Cheeseburger in Gourmet Paradise


It is the Americans who have managed to crown minced beef as hamburger, and to send it round the world so that even the fussy French have taken to le boeuf hache, le hambourgaire. Julia Child

In my book, an ordinary meal doesn't always have to be ordinary. My mother taught me that theory as a child. Rarely did we have simple meals. A new and different take on ordinary food was a must because, let's face it, we were picky, but we surely didn't want to eat the same four or five meals each week. Dad doesn't eat anything that has wings, Katie won't eat fish and I'm not particularly fond of pork therefore creativity was the name of the game in our household.

Growing up, we ate a lot of hamburgers on the weekends. They were tasty, dad could grill, and we could eat on paper plates, which was always a thrill for the girls in charge of cleanup duty.

Hamburgers are a staple in most every American diet, and they usually are presented the same way, with salty french fries or crunchy potato chips, a dill pickle spear and a Coca Cola Classic. While these are great accompaniments to a burger, there's nothing wrong with dressing up a hamburger with grownup sides and drinks.

Over the years, hamburgers have fought their way from very simple and humble beginnings to becoming a mainstay on almost every menu from neighborhood cookouts to upscale eating establishments. If a single hamburger can cost up to $200, then you know it's made its way into mainstream society.

If you ever watch Rachel Ray's cooking show or read her magazine, you know she is the self-proclaimed "Queen of Burgers." She has what seems like a million and one recipes for burgers with names like lamb sausage burgers, jerk pork cheeseburgers, spaghetti burgers, and even no-joke spinach-artichoke burgers. No ingredient is out of the question or too "out there" to make it into one of her burgers. I, on the other hand, prefer ground beef, a buttery toasted bun, good quality cheese, mayo and ketchup, but that doesn't mean I don't spice it up every now and then with out-of-the-ordinary sides.

For this particular meal, I started with deliciously fresh ground sirloin which is the perfect cut for juicy, meaty burgers. I then seasoned the patties with salt, pepper, and a dash of Texas dry rub for that little extra kick I like. A burger cannot set up camp on a plate without some sort of potato product nestled beside it. French fries at home are never as good as in a restaurant and potato chips are adequate for a turkey sandwich, but often not substantial enough for a hamburger so the only other acceptable starch was mashed potatoes. To update the greenery on the plate, I opted for more elegant asparagus bundles instead of a dill pickle. There is absolutely nothing wrong with a pickle, but we're in the business of out-of-the-ordinary for this meal.
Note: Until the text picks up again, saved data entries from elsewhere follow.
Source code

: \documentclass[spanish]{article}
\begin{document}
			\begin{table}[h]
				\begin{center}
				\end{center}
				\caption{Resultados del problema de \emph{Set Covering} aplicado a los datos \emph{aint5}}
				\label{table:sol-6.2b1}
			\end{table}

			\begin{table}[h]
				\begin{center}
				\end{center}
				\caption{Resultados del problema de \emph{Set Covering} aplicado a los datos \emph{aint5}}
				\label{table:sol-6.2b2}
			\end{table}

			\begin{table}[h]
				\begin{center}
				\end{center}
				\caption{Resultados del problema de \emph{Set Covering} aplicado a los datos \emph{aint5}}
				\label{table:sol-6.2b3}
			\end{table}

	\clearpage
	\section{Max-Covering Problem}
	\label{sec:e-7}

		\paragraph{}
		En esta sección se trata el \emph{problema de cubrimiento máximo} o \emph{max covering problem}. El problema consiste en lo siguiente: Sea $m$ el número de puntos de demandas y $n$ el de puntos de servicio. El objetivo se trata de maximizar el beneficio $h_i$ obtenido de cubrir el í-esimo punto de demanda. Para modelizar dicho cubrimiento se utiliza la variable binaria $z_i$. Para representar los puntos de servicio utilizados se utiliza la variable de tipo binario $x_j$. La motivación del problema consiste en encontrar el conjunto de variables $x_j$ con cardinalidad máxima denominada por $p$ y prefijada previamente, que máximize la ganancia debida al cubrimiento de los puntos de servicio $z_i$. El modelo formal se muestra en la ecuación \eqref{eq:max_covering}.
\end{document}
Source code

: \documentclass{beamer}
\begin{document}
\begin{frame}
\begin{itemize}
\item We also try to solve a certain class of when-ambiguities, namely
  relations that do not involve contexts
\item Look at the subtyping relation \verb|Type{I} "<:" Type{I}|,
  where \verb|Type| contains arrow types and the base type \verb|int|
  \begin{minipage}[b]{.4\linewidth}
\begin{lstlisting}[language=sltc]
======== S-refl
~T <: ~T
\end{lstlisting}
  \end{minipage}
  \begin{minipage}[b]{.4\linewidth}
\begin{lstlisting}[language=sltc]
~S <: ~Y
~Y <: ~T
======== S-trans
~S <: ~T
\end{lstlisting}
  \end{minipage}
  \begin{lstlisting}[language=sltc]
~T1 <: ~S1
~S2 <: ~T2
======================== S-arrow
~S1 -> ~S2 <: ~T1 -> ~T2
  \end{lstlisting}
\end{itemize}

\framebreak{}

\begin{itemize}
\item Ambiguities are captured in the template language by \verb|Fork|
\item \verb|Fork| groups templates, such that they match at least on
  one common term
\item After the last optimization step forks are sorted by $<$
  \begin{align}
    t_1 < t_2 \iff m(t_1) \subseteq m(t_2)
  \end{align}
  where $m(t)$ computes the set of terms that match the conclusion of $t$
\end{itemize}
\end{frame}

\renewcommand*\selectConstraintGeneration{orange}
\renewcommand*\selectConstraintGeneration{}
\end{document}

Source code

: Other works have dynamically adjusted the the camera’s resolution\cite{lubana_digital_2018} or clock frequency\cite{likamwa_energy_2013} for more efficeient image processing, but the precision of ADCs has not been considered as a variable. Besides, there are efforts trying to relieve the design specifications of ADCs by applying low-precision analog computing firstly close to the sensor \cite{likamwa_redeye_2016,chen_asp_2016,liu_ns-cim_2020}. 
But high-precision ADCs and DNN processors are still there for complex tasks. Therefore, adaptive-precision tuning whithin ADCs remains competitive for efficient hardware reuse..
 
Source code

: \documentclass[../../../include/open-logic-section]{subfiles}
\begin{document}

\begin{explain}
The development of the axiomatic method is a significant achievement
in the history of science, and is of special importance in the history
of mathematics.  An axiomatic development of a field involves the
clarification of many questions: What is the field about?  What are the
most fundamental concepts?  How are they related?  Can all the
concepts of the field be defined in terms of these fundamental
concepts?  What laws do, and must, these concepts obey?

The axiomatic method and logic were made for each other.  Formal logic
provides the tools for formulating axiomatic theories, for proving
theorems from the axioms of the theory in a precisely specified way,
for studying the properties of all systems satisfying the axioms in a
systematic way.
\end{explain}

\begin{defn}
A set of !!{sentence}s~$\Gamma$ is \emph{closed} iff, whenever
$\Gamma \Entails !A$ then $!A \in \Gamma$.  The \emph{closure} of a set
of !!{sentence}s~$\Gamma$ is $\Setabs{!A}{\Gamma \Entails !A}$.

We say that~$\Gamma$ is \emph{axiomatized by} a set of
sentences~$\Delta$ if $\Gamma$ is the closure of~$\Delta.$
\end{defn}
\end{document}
It was the perfect balance of comfort and elegance that we were craving. Pour yourself a glass of cool pinot noir or pop open a Sam Adams Hefeweizen and enjoy the one of the first cool nights of the season with the updated classic hamburger supper.

Asparagus Bundles
Serves 2

10 skinny stalks of asparagus, washed and trimmed
2 scallions, cleaned
drizzle olive oil
salt and pepper
2 tbs. parmesan cheese, grated

Preheat oven to 400. Place asparagus stalks on a baking sheet lined with parchment paper. Drizzle with olive oil and season with salt and pepper. Place scallions on same baking sheet. Roast for 15 minutes. Tie bundles with scallion. Sprinkle with parmesan cheese and put back in oven for 5 minutes.